------ RECORDS

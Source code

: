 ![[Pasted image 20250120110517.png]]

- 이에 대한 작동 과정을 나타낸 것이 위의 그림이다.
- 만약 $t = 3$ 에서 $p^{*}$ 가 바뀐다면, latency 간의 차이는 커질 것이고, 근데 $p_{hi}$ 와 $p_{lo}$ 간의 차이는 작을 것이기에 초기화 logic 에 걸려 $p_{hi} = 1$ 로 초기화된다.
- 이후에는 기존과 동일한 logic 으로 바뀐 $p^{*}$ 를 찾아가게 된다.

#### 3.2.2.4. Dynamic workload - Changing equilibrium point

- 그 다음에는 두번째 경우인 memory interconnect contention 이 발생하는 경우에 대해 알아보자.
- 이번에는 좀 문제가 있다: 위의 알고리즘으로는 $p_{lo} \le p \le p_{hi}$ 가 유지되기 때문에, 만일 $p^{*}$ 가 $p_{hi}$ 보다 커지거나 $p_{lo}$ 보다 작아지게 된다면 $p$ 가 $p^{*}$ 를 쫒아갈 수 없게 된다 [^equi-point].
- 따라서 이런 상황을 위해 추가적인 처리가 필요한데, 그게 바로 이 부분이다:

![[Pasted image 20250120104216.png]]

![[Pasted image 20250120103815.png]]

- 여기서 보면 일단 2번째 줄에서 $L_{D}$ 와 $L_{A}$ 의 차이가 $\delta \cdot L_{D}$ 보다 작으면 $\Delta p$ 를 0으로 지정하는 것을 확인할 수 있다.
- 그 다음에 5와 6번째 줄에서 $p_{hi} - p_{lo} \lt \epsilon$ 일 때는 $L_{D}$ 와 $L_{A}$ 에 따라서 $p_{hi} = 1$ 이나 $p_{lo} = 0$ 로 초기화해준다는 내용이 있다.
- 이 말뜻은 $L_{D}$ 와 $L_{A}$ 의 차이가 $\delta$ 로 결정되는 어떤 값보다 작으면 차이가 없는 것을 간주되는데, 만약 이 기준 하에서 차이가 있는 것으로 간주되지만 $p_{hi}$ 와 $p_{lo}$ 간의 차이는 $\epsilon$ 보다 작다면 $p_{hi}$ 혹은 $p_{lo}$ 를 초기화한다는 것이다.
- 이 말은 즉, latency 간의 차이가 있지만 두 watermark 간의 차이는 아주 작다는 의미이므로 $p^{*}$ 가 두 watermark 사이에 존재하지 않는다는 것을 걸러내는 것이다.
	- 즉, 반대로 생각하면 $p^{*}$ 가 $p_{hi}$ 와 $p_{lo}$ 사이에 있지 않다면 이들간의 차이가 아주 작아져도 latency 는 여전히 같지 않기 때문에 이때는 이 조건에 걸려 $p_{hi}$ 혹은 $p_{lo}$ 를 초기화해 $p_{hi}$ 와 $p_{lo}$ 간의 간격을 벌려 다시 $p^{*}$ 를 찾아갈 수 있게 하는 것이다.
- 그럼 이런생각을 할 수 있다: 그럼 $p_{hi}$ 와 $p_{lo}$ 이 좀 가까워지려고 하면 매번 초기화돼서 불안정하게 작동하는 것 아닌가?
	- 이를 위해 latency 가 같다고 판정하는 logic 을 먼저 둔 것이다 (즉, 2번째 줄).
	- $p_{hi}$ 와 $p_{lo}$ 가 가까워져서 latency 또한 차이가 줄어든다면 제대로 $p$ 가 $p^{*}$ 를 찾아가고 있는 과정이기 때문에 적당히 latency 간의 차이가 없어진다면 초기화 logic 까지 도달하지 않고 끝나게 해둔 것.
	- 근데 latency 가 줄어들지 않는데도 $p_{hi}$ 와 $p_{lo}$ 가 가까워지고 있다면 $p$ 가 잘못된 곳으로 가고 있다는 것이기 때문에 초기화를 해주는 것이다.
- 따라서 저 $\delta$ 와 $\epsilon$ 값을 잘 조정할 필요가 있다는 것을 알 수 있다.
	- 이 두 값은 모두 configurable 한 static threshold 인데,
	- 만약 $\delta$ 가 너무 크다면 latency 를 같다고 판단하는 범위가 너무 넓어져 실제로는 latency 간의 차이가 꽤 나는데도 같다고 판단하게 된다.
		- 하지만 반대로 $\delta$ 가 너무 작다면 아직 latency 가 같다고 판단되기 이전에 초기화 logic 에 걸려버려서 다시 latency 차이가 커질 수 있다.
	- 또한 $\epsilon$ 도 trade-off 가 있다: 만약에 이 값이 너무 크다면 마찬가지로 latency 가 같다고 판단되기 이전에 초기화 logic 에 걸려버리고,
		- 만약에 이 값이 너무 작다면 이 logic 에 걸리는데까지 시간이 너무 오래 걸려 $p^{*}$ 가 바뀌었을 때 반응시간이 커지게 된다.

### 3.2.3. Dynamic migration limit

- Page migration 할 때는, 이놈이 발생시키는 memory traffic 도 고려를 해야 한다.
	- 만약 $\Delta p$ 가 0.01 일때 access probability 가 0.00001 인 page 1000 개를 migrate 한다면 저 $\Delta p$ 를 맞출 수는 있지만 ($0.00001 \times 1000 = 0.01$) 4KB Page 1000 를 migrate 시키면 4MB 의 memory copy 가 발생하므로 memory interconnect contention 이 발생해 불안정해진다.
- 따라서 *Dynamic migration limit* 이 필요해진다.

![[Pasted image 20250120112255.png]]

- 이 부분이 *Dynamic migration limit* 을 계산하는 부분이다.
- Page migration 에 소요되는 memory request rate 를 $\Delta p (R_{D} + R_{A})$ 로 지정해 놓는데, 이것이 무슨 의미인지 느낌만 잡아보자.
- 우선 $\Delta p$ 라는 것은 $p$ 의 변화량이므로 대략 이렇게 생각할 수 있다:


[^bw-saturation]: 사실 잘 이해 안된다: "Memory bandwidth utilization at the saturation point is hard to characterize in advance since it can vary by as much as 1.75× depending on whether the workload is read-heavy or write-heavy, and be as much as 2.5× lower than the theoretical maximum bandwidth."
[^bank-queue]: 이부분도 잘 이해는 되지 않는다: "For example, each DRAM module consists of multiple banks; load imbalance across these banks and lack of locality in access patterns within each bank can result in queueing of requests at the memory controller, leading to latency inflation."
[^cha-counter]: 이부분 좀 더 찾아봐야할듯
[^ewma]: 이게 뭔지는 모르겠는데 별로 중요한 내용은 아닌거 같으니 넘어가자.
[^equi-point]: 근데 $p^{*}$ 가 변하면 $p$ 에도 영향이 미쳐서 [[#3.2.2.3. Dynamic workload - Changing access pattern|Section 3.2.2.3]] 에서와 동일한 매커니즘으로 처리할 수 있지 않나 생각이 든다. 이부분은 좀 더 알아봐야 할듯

------------

▶ TASK DESCRIPTION
Restate the records above word for word, omitting nothing.

▶ TASK ANSWER
Source code

: ![[Pasted image 20250120110517.png]]

- 이에 대한 작동 과정을 나타낸 것이 위의 그림이다.
- 만약 $t = 3$ 에서 $p^{*}$ 가 바뀐다면, latency 간의 차이는 커질 것이고, 근데 $p_{hi}$ 와 $p_{lo}$ 간의 차이는 작을 것이기에 초기화 logic 에 걸려 $p_{hi} = 1$ 로 초기화된다.
- 이후에는 기존과 동일한 logic 으로 바뀐 $p^{*}$ 를 찾아가게 된다.

#### 3.2.2.4. Dynamic workload - Changing equilibrium point

- 그 다음에는 두번째 경우인 memory interconnect contention 이 발생하는 경우에 대해 알아보자.
- 이번에는 좀 문제가 있다: 위의 알고리즘으로는 $p_{lo} \le p \le p_{hi}$ 가 유지되기 때문에, 만일 $p^{*}$ 가 $p_{hi}$ 보다 커지거나 $p_{lo}$ 보다 작아지게 된다면 $p$ 가 $p^{*}$ 를 쫒아갈 수 없게 된다 [^equi-point].
- 따라서 이런 상황을 위해 추가적인 처리가 필요한데, 그게 바로 이 부분이다:

![[Pasted image 20250120104216.png]]

![[Pasted image 20250120103815.png]]

- 여기서 보면 일단 2번째 줄에서 $L_{D}$ 와 $L_{A}$ 의 차이가 $\delta \cdot L_{D}$ 보다 작으면 $\Delta p$ 를 0으로 지정하는 것을 확인할 수 있다.
- 그 다음에 5와 6번째 줄에서 $p_{hi} - p_{lo} \lt \epsilon$ 일 때는 $L_{D}$ 와 $L_{A}$ 에 따라서 $p_{hi} = 1$ 이나 $p_{lo} = 0$ 로 초기화해준다는 내용이 있다.
- 이 말뜻은 $L_{D}$ 와 $L_{A}$ 의 차이가 $\delta$ 로 결정되는 어떤 값보다 작으면 차이가 없는 것을 간주되는데, 만약 이 기준 하에서 차이가 있는 것으로 간주되지만 $p_{hi}$ 와 $p_{lo}$ 간의 차이는 $\epsilon$ 보다 작다면 $p_{hi}$ 혹은 $p_{lo}$ 를 초기화한다는 것이다.
- 이 말은 즉, latency 간의 차이가 있지만 두 watermark 간의 차이는 아주 작다는 의미이므로 $p^{*}$ 가 두 watermark 사이에 존재하지 않는다는 것을 걸러내는 것이다.
	- 즉, 반대로 생각하면 $p^{*}$ 가 $p_{hi}$ 와 $p_{lo}$ 사이에 있지 않다면 이들간의 차이가 아주 작아져도 latency 는 여전히 같지 않기 때문에 이때는 이 조건에 걸려 $p_{hi}$ 혹은 $p_{lo}$ 를 초기화해 $p_{hi}$ 와 $p_{lo}$ 간의 간격을 벌려 다시 $p^{*}$ 를 찾아갈 수 있게 하는 것이다.
- 그럼 이런생각을 할 수 있다: 그럼 $p_{hi}$ 와 $p_{lo}$ 이 좀 가까워지려고 하면 매번 초기화돼서 불안정하게 작동하는 것 아닌가?
	- 이를 위해 latency 가 같다고 판정하는 logic 을 먼저 둔 것이다 (즉, 2번째 줄).
	- $p_{hi}$ 와 $p_{lo}$ 가 가까워져서 latency 또한 차이가 줄어든다면 제대로 $p$ 가 $p^{*}$ 를 찾아가고 있는 과정이기 때문에 적당히 latency 간의 차이가 없어진다면 초기화 logic 까지 도달하지 않고 끝나게 해둔 것.
	- 근데 latency 가 줄어들지 않는데도 $p_{hi}$ 와 $p_{lo}$ 가 가까워지고 있다면 $p$ 가 잘못된 곳으로 가고 있다는 것이기 때문에 초기화를 해주는 것이다.
- 따라서 저 $\delta$ 와 $\epsilon$ 값을 잘 조정할 필요가 있다는 것을 알 수 있다.
	- 이 두 값은 모두 configurable 한 static threshold 인데,
	- 만약 $\delta$ 가 너무 크다면 latency 를 같다고 판단하는 범위가 너무 넓어져 실제로는 latency 간의 차이가 꽤 나는데도 같다고 판단하게 된다.
		- 하지만 반대로 $\delta$ 가 너무 작다면 아직 latency 가 같다고 판단되기 이전에 초기화 logic 에 걸려버려서 다시 latency 차이가 커질 수 있다.
	- 또한 $\epsilon$ 도 trade-off 가 있다: 만약에 이 값이 너무 크다면 마찬가지로 latency 가 같다고 판단되기 이전에 초기화 logic 에 걸려버리고,
		- 만약에 이 값이 너무 작다면 이 logic 에 걸리는데까지 시간이 너무 오래 걸려 $p^{*}$ 가 바뀌었을 때 반응시간이 커지게 된다.

### 3.2.3. Dynamic migration limit

- Page migration 할 때는, 이놈이 발생시키는 memory traffic 도 고려를 해야 한다.
	- 만약 $\Delta p$ 가 0.01 일때 access probability 가 0.00001 인 page 1000 개를 migrate 한다면 저 $\Delta p$ 를 맞출 수는 있지만 ($0.00001 \times 1000 = 0.01$) 4KB Page 1000 를 migrate 시키면 4MB 의 memory copy 가 발생하므로 memory interconnect contention 이 발생해 불안정해진다.
- 따라서 *Dynamic migration limit* 이 필요해진다.

![[Pasted image 20250120112255.png]]

- 이 부분이 *Dynamic migration limit* 을 계산하는 부분이다.
- Page migration 에 소요되는 memory request rate 를 $\Delta p (R_{D} + R_{A})$ 로 지정해 놓는데, 이것이 무슨 의미인지 느낌만 잡아보자.
- 우선 $\Delta p$ 라는 것은 $p$ 의 변화량이므로 대략 이렇게 생각할 수 있다:


[^bw-saturation]: 사실 잘 이해 안된다: "Memory bandwidth utilization at the saturation point is hard to characterize in advance since it can vary by as much as 1.75× depending on whether the workload is read-heavy or write-heavy, and be as much as 2.5× lower than the theoretical maximum bandwidth."
[^bank-queue]: 이부분도 잘 이해는 되지 않는다: "For example, each DRAM module consists of multiple banks; load imbalance across these banks and lack of locality in access patterns within each bank can result in queueing of requests at the memory controller, leading to latency inflation."
[^cha-counter]: 이부분 좀 더 찾아봐야할듯
[^ewma]: 이게 뭔지는 모르겠는데 별로 중요한 내용은 아닌거 같으니 넘어가자.
[^equi-point]: 근데 $p^{*}$ 가 변하면 $p$ 에도 영향이 미쳐서 [[#3.2.2.3. Dynamic workload - Changing access pattern|Section 3.2.2.3]] 에서와 동일한 매커니즘으로 처리할 수 있지 않나 생각이 든다. 이부분은 좀 더 알아봐야 할듯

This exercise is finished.